[Exercise objective]:
Could you copy every line of the data that contains "drewantech"?

Start of Block

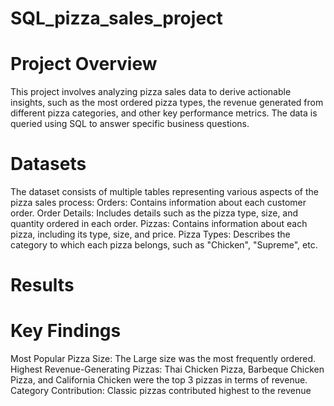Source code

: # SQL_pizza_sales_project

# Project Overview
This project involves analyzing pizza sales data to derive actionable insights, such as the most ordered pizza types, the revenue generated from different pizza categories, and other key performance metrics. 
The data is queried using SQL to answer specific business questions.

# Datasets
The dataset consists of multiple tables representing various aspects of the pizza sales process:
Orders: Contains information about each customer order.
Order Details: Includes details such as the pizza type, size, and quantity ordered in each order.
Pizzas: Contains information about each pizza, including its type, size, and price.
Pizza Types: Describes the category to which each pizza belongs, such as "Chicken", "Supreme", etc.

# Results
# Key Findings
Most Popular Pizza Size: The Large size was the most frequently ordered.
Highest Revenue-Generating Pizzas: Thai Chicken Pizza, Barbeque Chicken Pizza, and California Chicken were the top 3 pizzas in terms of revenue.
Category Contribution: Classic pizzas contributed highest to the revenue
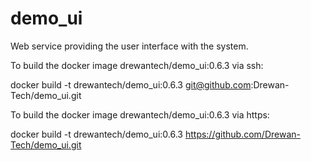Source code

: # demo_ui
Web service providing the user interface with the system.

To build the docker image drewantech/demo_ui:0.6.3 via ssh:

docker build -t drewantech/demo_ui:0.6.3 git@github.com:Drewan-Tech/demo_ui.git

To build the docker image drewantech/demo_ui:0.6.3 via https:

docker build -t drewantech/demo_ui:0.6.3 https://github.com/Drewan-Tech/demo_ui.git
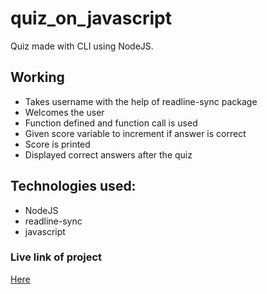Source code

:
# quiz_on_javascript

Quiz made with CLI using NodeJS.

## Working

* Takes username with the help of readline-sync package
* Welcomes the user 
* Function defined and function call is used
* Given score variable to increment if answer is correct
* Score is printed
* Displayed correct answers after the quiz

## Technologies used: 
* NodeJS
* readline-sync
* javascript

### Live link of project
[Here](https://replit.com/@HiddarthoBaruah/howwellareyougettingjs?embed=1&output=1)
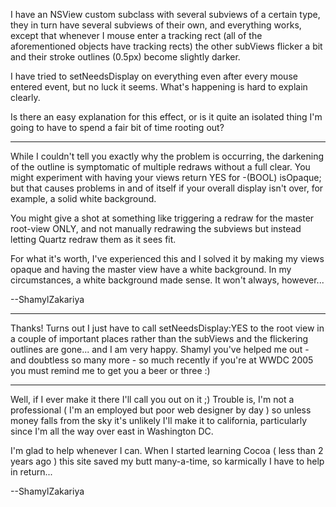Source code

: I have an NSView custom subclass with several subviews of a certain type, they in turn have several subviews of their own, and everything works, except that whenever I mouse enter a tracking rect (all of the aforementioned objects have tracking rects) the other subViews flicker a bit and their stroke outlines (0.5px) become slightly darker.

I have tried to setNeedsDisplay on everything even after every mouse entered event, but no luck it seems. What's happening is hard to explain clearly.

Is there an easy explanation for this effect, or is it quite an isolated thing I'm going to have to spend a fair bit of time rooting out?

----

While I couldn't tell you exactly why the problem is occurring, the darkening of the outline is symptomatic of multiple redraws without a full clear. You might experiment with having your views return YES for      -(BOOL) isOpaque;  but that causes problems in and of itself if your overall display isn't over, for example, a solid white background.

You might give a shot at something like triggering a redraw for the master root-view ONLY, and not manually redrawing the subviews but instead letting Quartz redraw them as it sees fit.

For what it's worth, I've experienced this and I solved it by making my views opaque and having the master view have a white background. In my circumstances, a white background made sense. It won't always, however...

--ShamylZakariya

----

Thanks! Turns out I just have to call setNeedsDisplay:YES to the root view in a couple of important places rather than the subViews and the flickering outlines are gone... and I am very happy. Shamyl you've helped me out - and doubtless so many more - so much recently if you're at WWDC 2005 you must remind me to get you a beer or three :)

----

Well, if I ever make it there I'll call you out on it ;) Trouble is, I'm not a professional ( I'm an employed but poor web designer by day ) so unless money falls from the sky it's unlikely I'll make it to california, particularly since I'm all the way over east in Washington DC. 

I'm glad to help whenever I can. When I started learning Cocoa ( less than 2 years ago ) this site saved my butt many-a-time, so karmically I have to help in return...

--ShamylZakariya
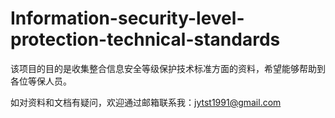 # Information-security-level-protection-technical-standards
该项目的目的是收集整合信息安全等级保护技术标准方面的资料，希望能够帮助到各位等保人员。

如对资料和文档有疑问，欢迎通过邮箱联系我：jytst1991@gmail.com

End of Block
Start of Block

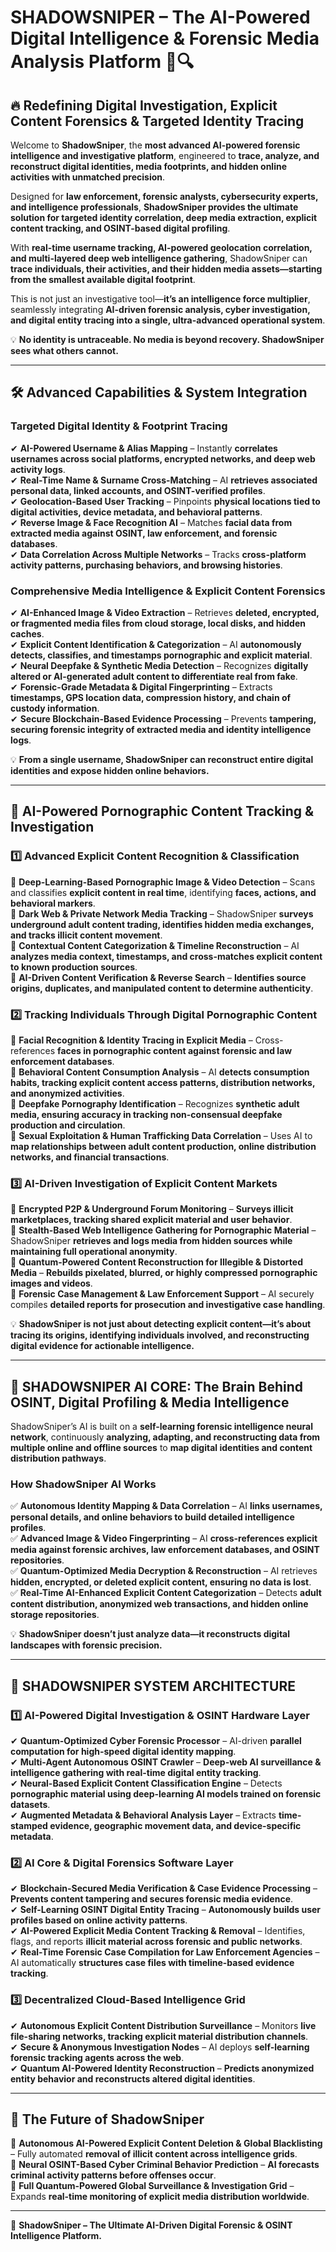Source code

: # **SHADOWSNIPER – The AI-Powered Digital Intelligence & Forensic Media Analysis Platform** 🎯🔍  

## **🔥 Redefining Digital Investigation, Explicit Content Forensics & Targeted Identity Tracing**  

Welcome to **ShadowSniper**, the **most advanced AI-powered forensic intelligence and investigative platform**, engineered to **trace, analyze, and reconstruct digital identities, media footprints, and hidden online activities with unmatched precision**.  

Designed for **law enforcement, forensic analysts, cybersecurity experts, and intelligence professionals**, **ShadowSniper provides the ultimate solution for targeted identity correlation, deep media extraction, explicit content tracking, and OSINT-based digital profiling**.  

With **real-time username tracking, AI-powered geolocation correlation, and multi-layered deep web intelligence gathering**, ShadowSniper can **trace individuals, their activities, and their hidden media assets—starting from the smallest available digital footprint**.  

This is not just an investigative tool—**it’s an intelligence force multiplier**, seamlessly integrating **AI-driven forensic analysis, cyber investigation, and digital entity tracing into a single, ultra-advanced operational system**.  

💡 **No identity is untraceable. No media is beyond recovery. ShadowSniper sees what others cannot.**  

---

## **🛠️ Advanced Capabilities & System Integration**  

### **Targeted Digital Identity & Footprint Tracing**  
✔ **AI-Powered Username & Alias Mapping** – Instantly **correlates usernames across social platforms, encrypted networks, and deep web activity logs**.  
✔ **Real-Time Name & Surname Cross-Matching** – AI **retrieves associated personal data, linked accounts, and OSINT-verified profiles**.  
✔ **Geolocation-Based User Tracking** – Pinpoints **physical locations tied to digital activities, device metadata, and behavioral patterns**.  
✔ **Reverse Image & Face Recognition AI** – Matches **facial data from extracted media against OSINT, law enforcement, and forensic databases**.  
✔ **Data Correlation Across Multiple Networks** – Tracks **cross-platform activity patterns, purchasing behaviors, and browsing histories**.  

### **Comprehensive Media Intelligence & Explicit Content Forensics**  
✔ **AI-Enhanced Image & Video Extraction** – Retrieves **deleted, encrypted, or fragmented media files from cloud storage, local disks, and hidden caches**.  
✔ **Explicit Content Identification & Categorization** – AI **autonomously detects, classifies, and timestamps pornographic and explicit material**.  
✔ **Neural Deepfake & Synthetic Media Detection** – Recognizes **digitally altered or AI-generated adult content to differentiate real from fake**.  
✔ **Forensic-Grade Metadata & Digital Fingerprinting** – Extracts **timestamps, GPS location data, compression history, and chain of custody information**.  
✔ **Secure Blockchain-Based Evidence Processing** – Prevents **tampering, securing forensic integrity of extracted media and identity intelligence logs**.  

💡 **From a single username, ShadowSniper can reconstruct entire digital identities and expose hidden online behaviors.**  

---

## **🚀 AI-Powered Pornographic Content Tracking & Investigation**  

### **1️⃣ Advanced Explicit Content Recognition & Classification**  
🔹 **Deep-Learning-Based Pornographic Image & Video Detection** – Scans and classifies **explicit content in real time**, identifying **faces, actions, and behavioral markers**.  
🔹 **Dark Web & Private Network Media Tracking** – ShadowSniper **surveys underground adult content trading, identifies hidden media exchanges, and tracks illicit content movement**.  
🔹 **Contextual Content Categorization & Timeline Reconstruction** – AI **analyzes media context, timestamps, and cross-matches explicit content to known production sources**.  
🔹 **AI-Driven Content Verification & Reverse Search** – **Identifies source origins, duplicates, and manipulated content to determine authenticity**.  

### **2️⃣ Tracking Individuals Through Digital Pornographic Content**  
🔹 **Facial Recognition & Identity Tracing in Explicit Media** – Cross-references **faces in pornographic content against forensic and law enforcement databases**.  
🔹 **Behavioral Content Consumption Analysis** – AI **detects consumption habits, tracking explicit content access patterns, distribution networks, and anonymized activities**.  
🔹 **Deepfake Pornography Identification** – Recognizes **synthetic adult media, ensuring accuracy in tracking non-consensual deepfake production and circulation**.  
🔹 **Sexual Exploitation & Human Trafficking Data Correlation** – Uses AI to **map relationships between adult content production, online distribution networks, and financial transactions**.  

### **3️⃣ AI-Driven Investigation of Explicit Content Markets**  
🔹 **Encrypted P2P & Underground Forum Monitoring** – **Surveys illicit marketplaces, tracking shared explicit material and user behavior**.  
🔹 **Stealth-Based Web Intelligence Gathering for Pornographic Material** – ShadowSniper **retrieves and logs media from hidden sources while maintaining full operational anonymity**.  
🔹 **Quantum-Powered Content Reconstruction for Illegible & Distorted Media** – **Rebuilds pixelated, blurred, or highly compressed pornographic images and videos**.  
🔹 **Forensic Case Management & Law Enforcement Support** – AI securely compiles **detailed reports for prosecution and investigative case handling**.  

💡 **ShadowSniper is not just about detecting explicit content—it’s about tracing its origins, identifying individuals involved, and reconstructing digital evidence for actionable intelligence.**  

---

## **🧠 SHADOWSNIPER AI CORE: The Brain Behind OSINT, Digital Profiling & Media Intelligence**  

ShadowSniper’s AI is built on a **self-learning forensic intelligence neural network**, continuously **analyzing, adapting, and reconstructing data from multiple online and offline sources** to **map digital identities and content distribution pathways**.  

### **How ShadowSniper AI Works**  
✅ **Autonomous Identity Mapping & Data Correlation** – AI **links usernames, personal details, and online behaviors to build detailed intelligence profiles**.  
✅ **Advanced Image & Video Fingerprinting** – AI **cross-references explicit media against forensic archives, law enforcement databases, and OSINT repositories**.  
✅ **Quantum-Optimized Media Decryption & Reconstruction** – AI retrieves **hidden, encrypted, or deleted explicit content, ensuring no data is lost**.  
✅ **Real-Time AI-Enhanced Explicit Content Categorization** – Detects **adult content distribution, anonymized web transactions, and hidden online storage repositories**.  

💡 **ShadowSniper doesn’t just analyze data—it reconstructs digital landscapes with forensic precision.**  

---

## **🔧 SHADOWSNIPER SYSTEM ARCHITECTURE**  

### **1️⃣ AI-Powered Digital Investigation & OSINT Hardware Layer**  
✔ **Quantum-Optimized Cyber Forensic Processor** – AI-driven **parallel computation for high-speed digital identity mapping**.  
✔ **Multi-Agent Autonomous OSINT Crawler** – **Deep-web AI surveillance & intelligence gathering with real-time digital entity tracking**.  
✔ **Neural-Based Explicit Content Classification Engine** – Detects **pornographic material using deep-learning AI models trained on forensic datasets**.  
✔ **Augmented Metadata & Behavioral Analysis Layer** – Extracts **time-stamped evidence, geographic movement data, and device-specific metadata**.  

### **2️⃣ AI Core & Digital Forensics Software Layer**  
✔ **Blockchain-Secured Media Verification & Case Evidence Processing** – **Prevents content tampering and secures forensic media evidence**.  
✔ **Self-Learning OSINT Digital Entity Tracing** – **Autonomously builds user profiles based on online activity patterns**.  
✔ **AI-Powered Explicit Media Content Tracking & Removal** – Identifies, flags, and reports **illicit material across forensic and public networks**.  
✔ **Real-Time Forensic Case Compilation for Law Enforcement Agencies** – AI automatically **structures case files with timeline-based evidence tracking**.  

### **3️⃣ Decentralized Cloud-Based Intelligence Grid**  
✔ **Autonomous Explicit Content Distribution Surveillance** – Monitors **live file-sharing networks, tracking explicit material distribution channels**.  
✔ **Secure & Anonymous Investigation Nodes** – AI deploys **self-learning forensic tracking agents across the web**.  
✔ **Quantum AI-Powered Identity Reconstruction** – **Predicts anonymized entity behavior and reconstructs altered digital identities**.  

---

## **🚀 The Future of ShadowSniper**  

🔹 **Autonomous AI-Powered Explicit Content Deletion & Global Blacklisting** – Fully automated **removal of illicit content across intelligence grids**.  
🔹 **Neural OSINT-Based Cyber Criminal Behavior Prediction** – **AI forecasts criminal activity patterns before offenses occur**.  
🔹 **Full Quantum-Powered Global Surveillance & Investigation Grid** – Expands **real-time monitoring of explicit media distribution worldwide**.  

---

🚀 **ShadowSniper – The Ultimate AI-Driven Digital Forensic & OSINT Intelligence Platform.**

End of Block

[Exercise output]:
To build the docker image drewantech/demo_ui:0.6.3 via ssh:
docker build -t drewantech/demo_ui:0.6.3 git@github.com:Drewan-Tech/demo_ui.git
To build the docker image drewantech/demo_ui:0.6.3 via https:
docker build -t drewantech/demo_ui:0.6.3 https://github.com/Drewan-Tech/demo_ui.git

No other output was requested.